His New Peers And Old Friends
When you go from being some random game-maker in Sweden to the guy who created Minecraft, you wind up attending your first Game Developers Conference, where you meet Cliff Bleszinski, creator of Gears of War (Notch says: “he’s stupidly handsome”) and Peter Molyneux, creator of Populous (Notch: “He told me he loves the game”). You also have lunch with reporters like me, one of the many people who suddenly want to chat with you. Just add them to the line of calls, e-mails and whatnot, including those from old bosses, who say, hey, maybe we should have lunch (Notch chuckles at that).

The Hat

If you’re Notch and you’re at GDC in San Francisco, you keep getting recognised because of your hat. It’s a signature item but also something that just costs, what, $US300? $US400? Not a big deal. At industry parties, people who are wearing a smiler hat get mistaken for you. They become known as Fake Notch, a plight they bear, amused. Notch has hat tips for us all, thankfully, shared while having breakfast with me, his fiancee, a fellow game developer, oh and a documentary crew filming every last bite.

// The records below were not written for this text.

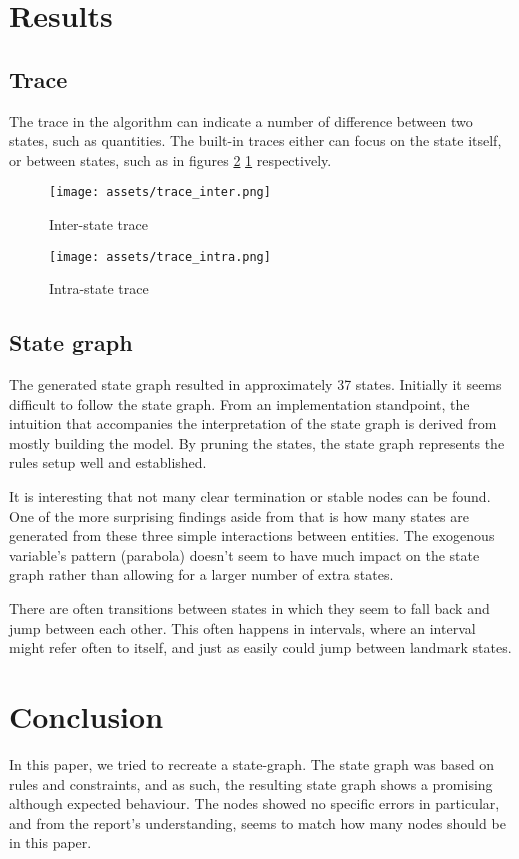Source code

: \section{Results}
\subsection{Trace}
The trace in the algorithm can indicate a number of difference between two
states, such as quantities. The built-in traces either can focus on the state
itself, or between states, such as in figures \ref{fig:trace_intra.png}
\ref{fig:trace_inter.png} respectively.

\begin{figure}
    \texttt{[image: assets/trace\_inter.png]}
    \caption{Inter-state trace}
    \label{fig:trace_inter.png}
\end{figure}

\begin{figure}
    \texttt{[image: assets/trace\_intra.png]}
    \caption{Intra-state trace}
    \label{fig:trace_intra.png}
\end{figure}

\subsection{State graph}
The generated state graph resulted in approximately 37 states. Initially it
seems difficult to follow the state graph. From an implementation standpoint,
the intuition that accompanies the interpretation of the state graph is derived
from mostly building the model. By pruning the states, the state graph
represents the rules setup well and established.

It is interesting that not many clear termination or stable nodes can be found.
One of the more surprising findings aside from that is how many states are
generated from these three simple interactions between entities. The exogenous
variable's pattern (parabola) doesn't seem to have much impact on the state
graph rather than allowing for a larger number of extra states. 

There are often transitions between states in which they seem to fall back and
jump between each other. This often happens in intervals, where an interval
might refer often to itself, and just as easily could jump between landmark
states.

\section{Conclusion}
In this paper, we tried to recreate a state-graph. The state graph was based on
rules and constraints, and as such, the resulting state graph shows a promising 
although expected behaviour. The nodes showed no specific errors in particular, 
and from the report's understanding, seems to match how many nodes should be in 
this paper.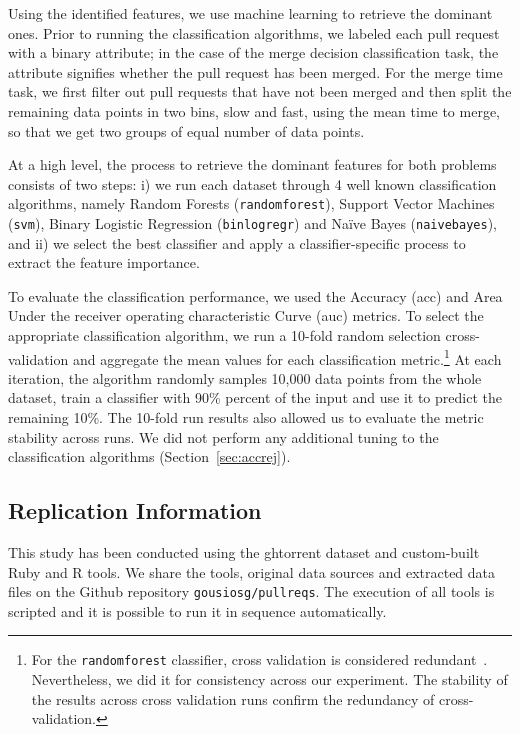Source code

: \documentclass{sig-alternate}
\begin{document}
Using the identified features, we use machine learning to retrieve
the dominant ones. Prior to running the classification algorithms, we labeled
each pull request with a binary attribute; in the case of the \textsf{merge
decision} classification task, the attribute signifies whether the pull request
has been merged. For the \textsf{merge time} task, we first filter out pull
requests that have not been merged and then split the remaining data points in
two bins, slow and fast, using the mean time to merge, so that we get two
groups of equal number of data points.

At a high level, the process to retrieve the dominant features for both
problems consists of two steps: i) we run each dataset through 4 well known
classification algorithms, namely Random Forests (\texttt{randomforest}),
Support Vector Machines (\texttt{svm}), Binary Logistic Regression
(\texttt{binlogregr}) and Na\"ive Bayes (\texttt{naivebayes}), and ii) we select
the best classifier and apply a classifier-specific process to extract the
feature importance. 

To evaluate the classification performance, we used the Accuracy ({\sc acc}) and
Area Under the receiver operating characteristic Curve ({\sc auc}) metrics. To select the
appropriate classification algorithm, we run a 10-fold random selection
cross-validation and aggregate the mean values for each classification
metric.\footnote{For the \texttt{randomforest} classifier, cross validation is
considered redundant~\cite{Breim01}. Nevertheless, we did it for consistency
across our experiment. The stability of the results across cross validation runs
confirm the redundancy of cross-validation.} At each iteration, the algorithm
randomly samples 10,000 data points from the whole dataset, train a
classifier with 90\% percent of the input and use it to predict the remaining
10\%. The 10-fold run results also allowed us to evaluate the metric stability
across runs. We did not perform any additional tuning to the classification
algorithms (Section~\ref{sec:accrej}).

\subsection{Replication Information} 
This study has been conducted using the {\sc ght}orrent
dataset and custom-built Ruby and R tools. We share the tools, original data
sources and extracted data files on the Github repository
\texttt{gousiosg\-/\-pullreqs}. The execution of all tools is scripted and it is
possible to run it in sequence automatically.
\end{document}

The Dreams Of Making Doom In An Airship
“We’re nerds,” you, Notch, may say, when talking excitedly about the next game you’re making. No problem with that. You’re a nerd living a dream. You’ve got a hit game, supportive friends, cash. Speaking of dreams, Notch has long had some great nerd dreams. For example: “Before I got to the the point where I could make a Doom engine — because that was my big thing, I wanted to make one like [Doom co-creator John]Carmack made — I used to obsess about how to do it. I would dream about doing engines like that, 2.5D engines, how to project the textures and how to get everything to run smoothly with sprites that didn’t clip through. … I kept on dreaming about doing it on older and older hardware. I dreamt about doing it on doing it on a green-on-green display.” He dreamed of making better versions of his old games and then wakes up disappointed that they didn’t happen. Here’s the odd thing about the Doom engine dream: “It was on an airship. And then the airship got shot down. Wow, yeah! That was a brilliant dream.”

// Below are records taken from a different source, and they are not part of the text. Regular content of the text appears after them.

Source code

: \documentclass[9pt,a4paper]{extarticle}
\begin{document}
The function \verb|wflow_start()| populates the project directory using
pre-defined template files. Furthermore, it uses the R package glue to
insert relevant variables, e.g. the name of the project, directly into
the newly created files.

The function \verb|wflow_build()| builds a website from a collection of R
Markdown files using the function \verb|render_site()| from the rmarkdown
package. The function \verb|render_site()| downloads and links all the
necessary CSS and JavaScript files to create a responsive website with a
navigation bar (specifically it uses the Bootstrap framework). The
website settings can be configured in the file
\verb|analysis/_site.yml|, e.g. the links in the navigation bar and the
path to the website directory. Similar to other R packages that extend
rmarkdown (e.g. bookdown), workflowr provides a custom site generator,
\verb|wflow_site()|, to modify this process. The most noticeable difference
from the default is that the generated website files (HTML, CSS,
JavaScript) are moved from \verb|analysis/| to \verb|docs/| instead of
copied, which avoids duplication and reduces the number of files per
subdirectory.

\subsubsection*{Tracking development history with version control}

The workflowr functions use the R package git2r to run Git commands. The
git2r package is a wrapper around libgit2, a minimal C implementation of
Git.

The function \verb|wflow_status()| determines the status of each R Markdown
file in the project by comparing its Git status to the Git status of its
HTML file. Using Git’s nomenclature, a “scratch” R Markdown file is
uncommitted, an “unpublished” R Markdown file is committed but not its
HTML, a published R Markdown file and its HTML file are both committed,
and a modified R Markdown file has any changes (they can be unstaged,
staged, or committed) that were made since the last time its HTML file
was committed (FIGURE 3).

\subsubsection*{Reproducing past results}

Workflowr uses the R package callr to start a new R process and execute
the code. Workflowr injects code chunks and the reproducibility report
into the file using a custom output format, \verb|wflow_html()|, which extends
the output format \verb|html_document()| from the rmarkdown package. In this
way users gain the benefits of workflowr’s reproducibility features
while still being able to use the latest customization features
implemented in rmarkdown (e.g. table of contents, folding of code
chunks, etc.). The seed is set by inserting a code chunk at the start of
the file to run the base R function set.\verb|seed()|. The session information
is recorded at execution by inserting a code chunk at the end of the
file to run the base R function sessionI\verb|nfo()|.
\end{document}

(The reporter who has breakfast with Notch might suggest that a nice way to spend a lot of the Minecraft earnings could be on a development studio set in an airship. Just fly it to the next GDC, man. Notch’s game developer friend Jakob Porser would chime in: “Save that for E3.”)

That Game
There is work to be done when you’re Notch. There’s that big, big Minecraft game that became a hit while it was in alpha, became a paid beta late last year. It may never be finished, but at some point, it’s going to be officially released. Notch would love to bring out of be a on November 11, 2011, the same release date as Skyrim. “I wanted to go with the tag line, ‘Us too,’” he joked at GDC with me. But he realised that his game doesn’t need a big release. It does need some changes, though. Notch hears two main complaints: it’s hard to get into and then it becomes too open-ended. He wants to help players to get started and wants to add some long-term conflict, something that gives veteran players “some sense of purpose” to continue playing.

The Other Game
Minecraft isn’t enough. “I want to make the games I want to play,” Notch says, Jakob agreeing. They’ve been percolating a idea called Scrolls for half a decade, a hex-based strategy game that will use virtual collectible cards that will somehow age and become special — feel lucky and loved — the way physical cards do. Notch hears that someone big might be working on a similar idea, EA possibly, but he and Jakob aren’t worried. They say they don’t even care if it is a mere modest success. “Our goal is not to convert the Minecraft Hardcore fan,” Jakob says, though that’d be nice. The guys had these great prototypes made of physical cards. Whoops, Notch laughs, we should have packed those for GDC.

The Vegas Getaway
With success come so many opportunities to splurge. But Notch can only point to his fancy watch as something he’s plunked money on. He’s keeping it frugal. Except for Las Vegas. He would go to Vegas with his fiancee and his pal Jakob. They’d plan to check into a suite twice the size of his apartment in Sweden and….? Get beer, chips, dip, wake up in the morning to watch the Swedish hockey finals. “Instead of trashing the place, we’ll just straighten it out,” Notch laughs, joyful in his nerviness. He doesn’t have to be a rockstar. He can be himself. He’s the guy in the hat.